■ **BRIEF**: Using the entries below, copy out all lines where "represents" is found.

Document images with source code:

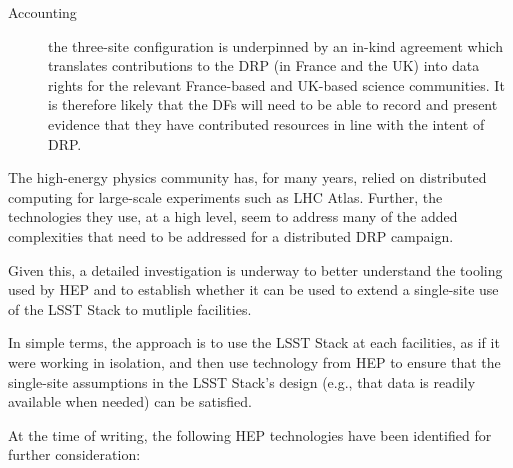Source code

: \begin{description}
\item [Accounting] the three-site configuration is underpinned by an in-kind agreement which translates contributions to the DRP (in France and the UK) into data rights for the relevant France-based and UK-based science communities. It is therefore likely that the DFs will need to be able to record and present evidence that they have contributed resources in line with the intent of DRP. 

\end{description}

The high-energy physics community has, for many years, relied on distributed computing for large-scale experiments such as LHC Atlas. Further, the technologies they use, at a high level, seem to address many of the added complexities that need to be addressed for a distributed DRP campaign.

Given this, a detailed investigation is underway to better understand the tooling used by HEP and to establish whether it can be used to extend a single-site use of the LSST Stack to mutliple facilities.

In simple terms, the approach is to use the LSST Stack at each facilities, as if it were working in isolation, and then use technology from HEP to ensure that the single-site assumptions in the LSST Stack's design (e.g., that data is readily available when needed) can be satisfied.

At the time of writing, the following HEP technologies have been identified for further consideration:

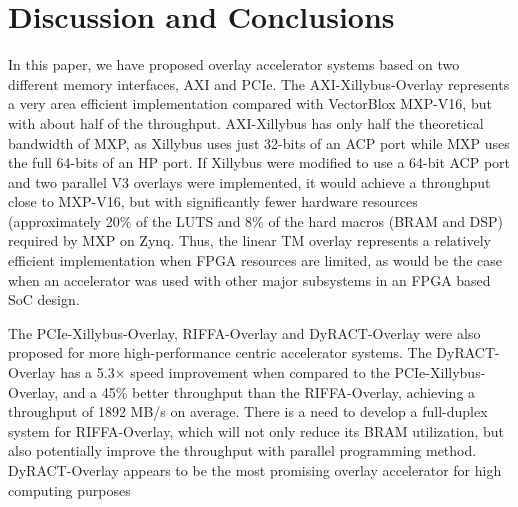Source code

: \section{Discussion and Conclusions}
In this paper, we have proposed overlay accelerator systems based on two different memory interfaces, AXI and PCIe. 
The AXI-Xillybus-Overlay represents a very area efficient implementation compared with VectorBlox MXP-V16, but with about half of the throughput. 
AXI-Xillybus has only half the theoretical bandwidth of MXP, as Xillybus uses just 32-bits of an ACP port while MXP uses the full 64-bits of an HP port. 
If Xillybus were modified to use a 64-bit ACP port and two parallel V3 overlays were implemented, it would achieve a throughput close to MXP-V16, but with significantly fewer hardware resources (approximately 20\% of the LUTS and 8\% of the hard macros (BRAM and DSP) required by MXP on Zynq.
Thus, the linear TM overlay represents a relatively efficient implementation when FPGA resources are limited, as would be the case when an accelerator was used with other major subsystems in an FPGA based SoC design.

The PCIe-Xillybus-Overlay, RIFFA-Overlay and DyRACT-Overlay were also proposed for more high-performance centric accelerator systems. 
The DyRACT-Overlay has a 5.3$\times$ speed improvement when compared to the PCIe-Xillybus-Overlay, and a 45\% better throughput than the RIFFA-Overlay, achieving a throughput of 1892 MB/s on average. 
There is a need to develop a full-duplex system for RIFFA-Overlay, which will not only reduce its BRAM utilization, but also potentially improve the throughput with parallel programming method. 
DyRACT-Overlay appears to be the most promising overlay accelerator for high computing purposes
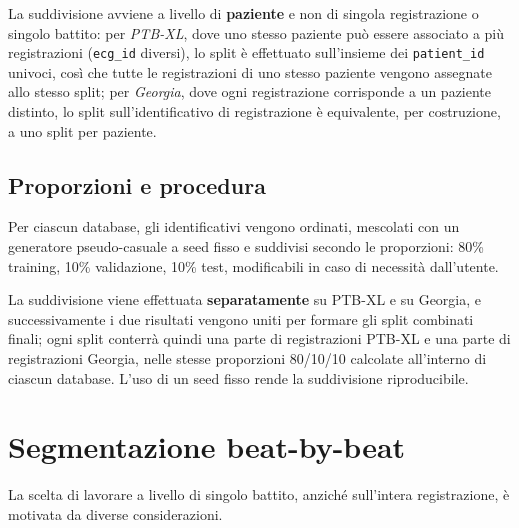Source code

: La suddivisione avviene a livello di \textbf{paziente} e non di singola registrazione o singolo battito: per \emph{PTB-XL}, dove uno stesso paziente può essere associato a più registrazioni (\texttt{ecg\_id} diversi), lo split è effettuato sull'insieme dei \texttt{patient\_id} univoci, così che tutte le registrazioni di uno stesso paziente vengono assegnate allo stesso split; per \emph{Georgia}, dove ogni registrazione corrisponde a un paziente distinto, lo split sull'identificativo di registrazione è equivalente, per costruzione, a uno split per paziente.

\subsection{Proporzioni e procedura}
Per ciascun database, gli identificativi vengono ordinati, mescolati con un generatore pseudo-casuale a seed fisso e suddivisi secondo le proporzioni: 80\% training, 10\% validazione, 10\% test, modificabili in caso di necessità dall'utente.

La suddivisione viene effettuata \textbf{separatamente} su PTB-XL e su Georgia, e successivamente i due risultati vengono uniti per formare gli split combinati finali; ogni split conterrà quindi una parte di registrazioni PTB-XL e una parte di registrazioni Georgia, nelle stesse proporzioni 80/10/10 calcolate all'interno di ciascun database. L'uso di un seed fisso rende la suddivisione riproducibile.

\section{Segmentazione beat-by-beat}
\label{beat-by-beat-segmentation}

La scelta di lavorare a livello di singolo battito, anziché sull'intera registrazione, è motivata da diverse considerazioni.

■ **REPLY**:
The AXI-Xillybus-Overlay represents a very area efficient implementation compared with VectorBlox MXP-V16, but with about half of the throughput. 
Thus, the linear TM overlay represents a relatively efficient implementation when FPGA resources are limited, as would be the case when an accelerator was used with other major subsystems in an FPGA based SoC design.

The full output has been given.